> **Stored data entries**:

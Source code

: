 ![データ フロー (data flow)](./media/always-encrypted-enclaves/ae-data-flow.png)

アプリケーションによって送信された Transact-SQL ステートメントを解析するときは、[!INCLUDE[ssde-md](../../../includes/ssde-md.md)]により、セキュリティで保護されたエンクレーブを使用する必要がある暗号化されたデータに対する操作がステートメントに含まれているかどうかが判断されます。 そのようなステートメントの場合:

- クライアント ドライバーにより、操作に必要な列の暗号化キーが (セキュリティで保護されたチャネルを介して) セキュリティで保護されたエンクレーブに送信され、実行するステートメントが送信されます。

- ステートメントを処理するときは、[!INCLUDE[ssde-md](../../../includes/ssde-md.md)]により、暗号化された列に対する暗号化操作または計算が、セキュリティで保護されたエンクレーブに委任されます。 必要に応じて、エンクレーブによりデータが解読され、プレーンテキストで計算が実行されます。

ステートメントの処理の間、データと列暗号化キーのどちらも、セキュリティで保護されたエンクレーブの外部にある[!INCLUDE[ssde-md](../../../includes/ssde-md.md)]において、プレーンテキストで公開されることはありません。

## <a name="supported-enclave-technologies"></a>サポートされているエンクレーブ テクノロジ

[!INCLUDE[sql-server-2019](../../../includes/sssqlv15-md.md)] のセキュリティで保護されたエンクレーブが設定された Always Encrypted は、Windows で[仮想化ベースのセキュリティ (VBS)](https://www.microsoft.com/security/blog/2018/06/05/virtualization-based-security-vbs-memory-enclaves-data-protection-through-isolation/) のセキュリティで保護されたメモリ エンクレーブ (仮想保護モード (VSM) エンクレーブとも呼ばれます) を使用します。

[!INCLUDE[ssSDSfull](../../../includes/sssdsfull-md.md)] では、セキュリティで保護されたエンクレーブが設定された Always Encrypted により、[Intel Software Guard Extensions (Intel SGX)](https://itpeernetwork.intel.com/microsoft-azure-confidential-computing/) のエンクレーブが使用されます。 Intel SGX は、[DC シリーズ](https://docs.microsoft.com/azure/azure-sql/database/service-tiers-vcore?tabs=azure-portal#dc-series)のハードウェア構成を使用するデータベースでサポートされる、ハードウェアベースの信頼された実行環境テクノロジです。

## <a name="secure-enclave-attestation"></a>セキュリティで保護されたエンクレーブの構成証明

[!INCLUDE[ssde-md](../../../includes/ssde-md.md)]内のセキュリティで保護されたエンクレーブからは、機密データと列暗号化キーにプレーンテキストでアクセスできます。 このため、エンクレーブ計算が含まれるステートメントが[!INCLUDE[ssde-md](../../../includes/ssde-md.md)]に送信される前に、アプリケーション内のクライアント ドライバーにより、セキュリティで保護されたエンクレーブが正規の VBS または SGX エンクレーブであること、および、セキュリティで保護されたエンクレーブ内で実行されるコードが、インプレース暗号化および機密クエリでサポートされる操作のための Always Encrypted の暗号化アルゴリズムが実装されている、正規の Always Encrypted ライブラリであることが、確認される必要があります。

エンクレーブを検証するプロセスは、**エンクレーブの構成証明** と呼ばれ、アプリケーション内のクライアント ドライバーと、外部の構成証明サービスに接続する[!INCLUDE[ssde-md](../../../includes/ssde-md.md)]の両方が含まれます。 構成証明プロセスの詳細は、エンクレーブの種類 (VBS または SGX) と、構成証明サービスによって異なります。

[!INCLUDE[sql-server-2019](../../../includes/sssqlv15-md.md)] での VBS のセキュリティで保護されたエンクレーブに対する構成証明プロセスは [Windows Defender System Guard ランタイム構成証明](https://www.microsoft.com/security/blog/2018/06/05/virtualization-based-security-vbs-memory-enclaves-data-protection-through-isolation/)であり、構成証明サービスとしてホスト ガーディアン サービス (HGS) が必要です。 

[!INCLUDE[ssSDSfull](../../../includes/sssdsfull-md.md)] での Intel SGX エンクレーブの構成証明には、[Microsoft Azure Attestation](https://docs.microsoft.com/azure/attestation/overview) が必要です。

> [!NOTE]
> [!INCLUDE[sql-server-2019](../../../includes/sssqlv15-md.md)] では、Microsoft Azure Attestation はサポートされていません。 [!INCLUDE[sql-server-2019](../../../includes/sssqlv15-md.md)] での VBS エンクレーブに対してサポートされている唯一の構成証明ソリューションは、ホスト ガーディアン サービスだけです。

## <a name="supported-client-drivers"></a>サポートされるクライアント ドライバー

> **WHAT THE EXERCISE ASKS**:
Across the entries above, tally the lines that contain the string "protection" and give that figure alone.

> **RESULT**:
2